Does the 4% inflation target need a reset? | Mint

Does the 4% inflation target need a reset?

Retail inflation for industrial workers falls to 5.79% in March. (Photo: PTI) (MINT_PRINT)
Retail inflation for industrial workers falls to 5.79% in March. (Photo: PTI) (MINT_PRINT)

Summary

  • Since April 2021, inflation has exceeded 6% more often than not. Several other countries have also struggled to bring inflation down to their target levels. If India’s optimal inflation rate has moved beyond the earlier 4% mark, it could be time to revisit the goalpost itself

Inflation is back. Just when we thought it was effectively contained within the official upper bound of 6%, the consumer price index (CPI) shot up by 7.4% year-on-year in July 2023. This inflation persistence is quite a letdown, especially when growth is finally showing signs of picking up. But look beyond the headline-grabbing tomato and onion prices, and it is clear that inflation never really went away. The last time inflation was at or below the Reserve Bank of India’s (RBI’s) 4% target was in September 2019.

This problem is not unique to India. Other countries are also struggling to bring inflation down to their target levels. The tenacity of inflation despite more than a year of monetary tightening has led experts to question whether inflation targets need to be raised to better reflect new realities. In the US, for instance, a 3% target instead of the current 2% has been suggested. The same question can be asked about India.

India adopted flexible inflation targeting in 2016, and an inflation target is set every five years. In March 2021, the government retained the target at 4% headline CPI inflation for April 2021-March 2026, with lower and upper tolerance limits of 2% and 6%, respectively. Seeing that inflation has been higher than 6% anyway for more than half the number of months since April 2021, should India adopt a higher official target? This question is best answered by examining the current flexible inflation targeting framework in terms of the target rate, the tolerance band and inflation expectations.

Trend inflation

Trend inflation is the rate to which inflation converges in the long term. In theory, it is the inflation consistent with optimal GDP and stable employment rates. RBI studies have shown that India’s trend inflation was around 4% in early 2020. But the trend changes over time in response to structural changes in the economy, which is why estimating—and re-estimating—trend inflation is key to effective monetary policy.

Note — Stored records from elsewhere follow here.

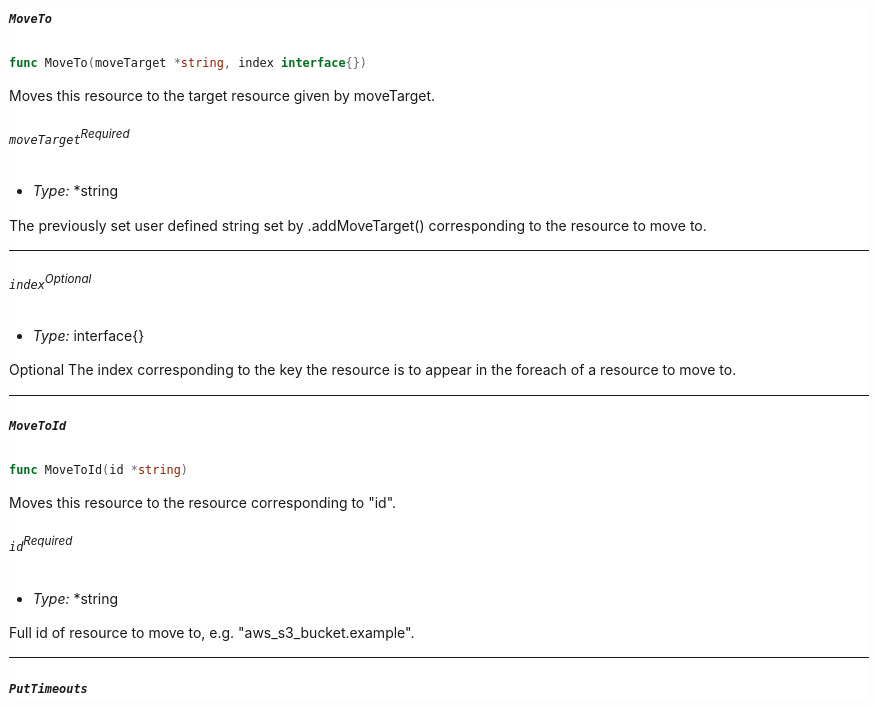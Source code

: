 
##### `MoveTo` <a name="MoveTo" id="rhizo-co-terraform-provider-oci.fleetAppsManagementFleetResource.FleetAppsManagementFleetResource.moveTo"></a>

```go
func MoveTo(moveTarget *string, index interface{})
```

Moves this resource to the target resource given by moveTarget.

###### `moveTarget`<sup>Required</sup> <a name="moveTarget" id="rhizo-co-terraform-provider-oci.fleetAppsManagementFleetResource.FleetAppsManagementFleetResource.moveTo.parameter.moveTarget"></a>

- *Type:* *string

The previously set user defined string set by .addMoveTarget() corresponding to the resource to move to.

---

###### `index`<sup>Optional</sup> <a name="index" id="rhizo-co-terraform-provider-oci.fleetAppsManagementFleetResource.FleetAppsManagementFleetResource.moveTo.parameter.index"></a>

- *Type:* interface{}

Optional The index corresponding to the key the resource is to appear in the foreach of a resource to move to.

---

##### `MoveToId` <a name="MoveToId" id="rhizo-co-terraform-provider-oci.fleetAppsManagementFleetResource.FleetAppsManagementFleetResource.moveToId"></a>

```go
func MoveToId(id *string)
```

Moves this resource to the resource corresponding to "id".

###### `id`<sup>Required</sup> <a name="id" id="rhizo-co-terraform-provider-oci.fleetAppsManagementFleetResource.FleetAppsManagementFleetResource.moveToId.parameter.id"></a>

- *Type:* *string

Full id of resource to move to, e.g. "aws_s3_bucket.example".

---

##### `PutTimeouts` <a name="PutTimeouts" id="rhizo-co-terraform-provider-oci.fleetAppsManagementFleetResource.FleetAppsManagementFleetResource.putTimeouts"></a>
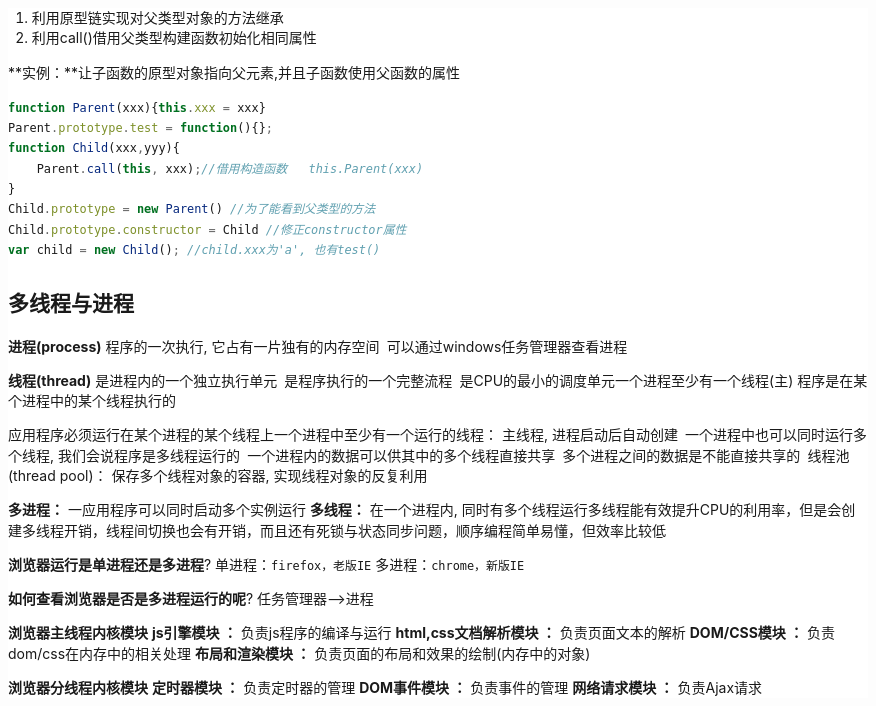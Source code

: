 1. 利用原型链实现对父类型对象的方法继承
2. 利用call()借用父类型构建函数初始化相同属性

**实例：**让子函数的原型对象指向父元素,并且子函数使用父函数的属性

```javascript
function Parent(xxx){this.xxx = xxx}
Parent.prototype.test = function(){};
function Child(xxx,yyy){
    Parent.call(this, xxx);//借用构造函数   this.Parent(xxx)
}
Child.prototype = new Parent() //为了能看到父类型的方法
Child.prototype.constructor = Child //修正constructor属性
var child = new Child(); //child.xxx为'a', 也有test()
```

## 多线程与进程

**进程(process)**
	程序的一次执行, 它占有一片独有的内存空间`
	`可以通过windows任务管理器查看进程

**线程(thread)**
	是进程内的一个独立执行单元`
	`是程序执行的一个完整流程`
	`是CPU的最小的调度单元一个进程至少有一个线程(主)
	程序是在某个进程中的某个线程执行的

 应用程序必须运行在某个进程的某个线程上一个进程中至少有一个运行的线程： 主线程, 进程启动后自动创建`
`一个进程中也可以同时运行多个线程, 我们会说程序是多线程运行的`
`一个进程内的数据可以供其中的多个线程直接共享`
`多个进程之间的数据是不能直接共享的`
`线程池(thread pool)： 保存多个线程对象的容器, 实现线程对象的反复利用

**多进程：** 一应用程序可以同时启动多个实例运行
**多线程：** 在一个进程内, 同时有多个线程运行
​多线程能有效提升CPU的利用率，但是会创建多线程开销，线程间切换也会有开销，而且还有死锁与状态同步问题，顺序编程简单易懂，但效率比较低

**浏览器运行是单进程还是多进程**?
​		单进程：`firefox，老版IE`
​		多进程：`chrome，新版IE`

**如何查看浏览器是否是多进程运行的呢**?
​		任务管理器-->进程

**浏览器主线程内核模块**
	**js引擎模块 ：** 负责js程序的编译与运行
	**html,css文档解析模块 ：** 负责页面文本的解析
	**DOM/CSS模块 ：** 负责dom/css在内存中的相关处理 
	**布局和渲染模块 ：** 负责页面的布局和效果的绘制(内存中的对象)

**浏览器分线程内核模块**
	**定时器模块 ：** 负责定时器的管理
	**DOM事件模块 ：** 负责事件的管理
	**网络请求模块 ：** 负责Ajax请求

If the inflation target is above trend, monetary policy will turn expansionary, creating inflationary conditions. If the target is set below the trend, monetary conditions may be too tight, restricting growth. The aim is to steer the economy towards the Goldilocks trend—the “just right" stage. It is too soon to tell if the impact of supply-chain disruptions and the Ukraine war will be transitory. If it is, inflation should return to the pre-pandemic 4% trend, else the new trend level may need a reset of the inflation target in due course.

Finding the threshold

Among emerging economies, India has an unusually large 2% inflation tolerance band on either side of the 4% target. This was adopted for two reasons. One, the high weight of food in the CPI basket increases the volatility. Two, the price of fuel depends on external factors, but impacts CPI significantly. Food and fuel price fluctuations cannot be ignored because they tend to quickly pass into general inflation. A relatively wider tolerance band gives the RBI the flexibility to stay within official limits during periods of volatility.

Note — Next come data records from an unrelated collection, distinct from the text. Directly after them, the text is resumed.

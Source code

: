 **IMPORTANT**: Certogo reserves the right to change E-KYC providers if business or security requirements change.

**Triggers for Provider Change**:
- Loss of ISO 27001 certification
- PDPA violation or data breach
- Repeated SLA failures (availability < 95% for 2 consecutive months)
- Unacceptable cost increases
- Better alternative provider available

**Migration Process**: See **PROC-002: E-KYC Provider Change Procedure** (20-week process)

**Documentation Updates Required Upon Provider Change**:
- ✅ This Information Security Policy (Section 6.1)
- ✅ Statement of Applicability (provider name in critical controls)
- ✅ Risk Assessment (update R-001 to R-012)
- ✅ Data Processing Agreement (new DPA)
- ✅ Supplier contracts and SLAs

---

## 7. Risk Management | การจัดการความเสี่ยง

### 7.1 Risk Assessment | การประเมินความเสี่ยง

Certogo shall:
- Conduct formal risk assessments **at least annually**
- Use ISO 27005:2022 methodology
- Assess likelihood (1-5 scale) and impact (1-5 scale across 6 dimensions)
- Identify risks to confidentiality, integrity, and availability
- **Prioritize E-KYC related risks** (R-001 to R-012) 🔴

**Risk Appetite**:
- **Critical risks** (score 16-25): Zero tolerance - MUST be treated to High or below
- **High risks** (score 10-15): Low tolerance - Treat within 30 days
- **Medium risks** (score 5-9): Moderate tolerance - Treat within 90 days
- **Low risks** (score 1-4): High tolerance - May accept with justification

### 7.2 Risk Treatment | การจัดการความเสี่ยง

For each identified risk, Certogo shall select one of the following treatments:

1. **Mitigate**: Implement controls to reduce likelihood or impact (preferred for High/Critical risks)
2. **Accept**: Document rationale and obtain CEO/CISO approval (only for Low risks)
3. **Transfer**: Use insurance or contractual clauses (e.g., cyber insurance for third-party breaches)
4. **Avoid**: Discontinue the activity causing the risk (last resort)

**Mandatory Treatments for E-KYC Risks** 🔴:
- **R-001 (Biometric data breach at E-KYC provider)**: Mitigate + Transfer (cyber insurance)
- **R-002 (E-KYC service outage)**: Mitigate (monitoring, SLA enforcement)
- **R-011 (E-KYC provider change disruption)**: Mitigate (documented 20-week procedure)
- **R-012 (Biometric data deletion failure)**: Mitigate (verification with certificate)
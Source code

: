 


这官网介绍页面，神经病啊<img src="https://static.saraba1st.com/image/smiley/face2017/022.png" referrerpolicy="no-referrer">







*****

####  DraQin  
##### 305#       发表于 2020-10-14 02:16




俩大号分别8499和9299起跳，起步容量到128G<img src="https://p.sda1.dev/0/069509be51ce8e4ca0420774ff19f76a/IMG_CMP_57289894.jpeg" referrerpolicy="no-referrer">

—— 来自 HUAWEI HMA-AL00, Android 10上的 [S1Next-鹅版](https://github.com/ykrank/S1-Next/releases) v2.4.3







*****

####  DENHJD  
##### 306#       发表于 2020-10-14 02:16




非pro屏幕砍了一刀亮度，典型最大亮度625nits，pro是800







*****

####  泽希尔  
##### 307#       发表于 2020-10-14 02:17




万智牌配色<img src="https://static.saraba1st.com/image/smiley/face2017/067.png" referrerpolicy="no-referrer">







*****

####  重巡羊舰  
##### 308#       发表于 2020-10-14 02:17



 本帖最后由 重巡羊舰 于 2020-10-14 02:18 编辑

Households and businesses can usually deal with moderate inflation, but there is a threshold beyond which their budgets get impacted. RBI research shows that India’s long-term economic growth is impaired when inflation crosses 6%. At a more general level, a comparison of Google search trends for “inflation" against actual inflation trends reveals a higher sensitivity to inflation for thresholds above 6%, suggesting that it may be a sound upper bound for policy action.

The reset moment

A realistic inflation target with the right tolerance limits will keep inflation expectations well-anchored. In other words, long-term expected inflation should not move far from the target. A good way to check this is to look at the RBI’s bi-monthly survey of professional forecasters. Results show that short-term expectations went up in 2022 as inflation rose, but longer-term expectations were anchored in the 4%-5% range. This is probably a reflection of trust in the RBI’s ability to manage inflation.

This “credibility bonus" that the RBI earned during the low inflation years of 2016-2019 is important, because this reputation allows it to target inflation with relatively smaller tightening actions. But to retain its credibility, it is vital that the target be raised, if at all, after inflation has been brought firmly under control. Moving a goalpost because it cannot be reached is a sign of desperation, not wisdom.

(The author is an independent writer on economics and finance.)